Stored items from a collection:
+---+

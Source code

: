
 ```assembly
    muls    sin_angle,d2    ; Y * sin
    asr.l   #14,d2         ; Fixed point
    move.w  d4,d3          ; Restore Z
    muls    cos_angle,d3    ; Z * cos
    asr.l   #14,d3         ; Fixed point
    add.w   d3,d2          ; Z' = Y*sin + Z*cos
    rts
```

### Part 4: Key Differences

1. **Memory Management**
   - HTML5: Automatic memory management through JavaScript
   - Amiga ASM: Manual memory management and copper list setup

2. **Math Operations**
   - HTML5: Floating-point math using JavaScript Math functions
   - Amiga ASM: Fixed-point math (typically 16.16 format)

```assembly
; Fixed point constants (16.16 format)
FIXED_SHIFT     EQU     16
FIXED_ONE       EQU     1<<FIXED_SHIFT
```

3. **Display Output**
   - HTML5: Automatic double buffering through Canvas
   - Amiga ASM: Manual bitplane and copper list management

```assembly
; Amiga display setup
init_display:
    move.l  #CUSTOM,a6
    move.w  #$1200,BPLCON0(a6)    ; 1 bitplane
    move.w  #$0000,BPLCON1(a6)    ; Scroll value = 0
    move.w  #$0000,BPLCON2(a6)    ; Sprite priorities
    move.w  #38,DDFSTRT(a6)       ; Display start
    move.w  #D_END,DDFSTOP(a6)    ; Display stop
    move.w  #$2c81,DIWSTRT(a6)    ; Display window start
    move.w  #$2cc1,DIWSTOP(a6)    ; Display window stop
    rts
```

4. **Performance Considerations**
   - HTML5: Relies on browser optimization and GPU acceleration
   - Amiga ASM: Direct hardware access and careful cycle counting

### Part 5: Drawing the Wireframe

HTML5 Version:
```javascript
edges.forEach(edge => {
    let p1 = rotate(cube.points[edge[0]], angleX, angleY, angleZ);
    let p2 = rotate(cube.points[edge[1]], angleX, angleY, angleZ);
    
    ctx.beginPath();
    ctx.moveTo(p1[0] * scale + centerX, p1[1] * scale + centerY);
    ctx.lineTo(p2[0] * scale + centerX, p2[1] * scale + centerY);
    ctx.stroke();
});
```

+---+

» **What to produce**: What lines above mention "angleX"? Copy each one.

» **Result of this task**:
    let p1 = rotate(cube.points[edge[0]], angleX, angleY, angleZ);
    let p2 = rotate(cube.points[edge[1]], angleX, angleY, angleZ);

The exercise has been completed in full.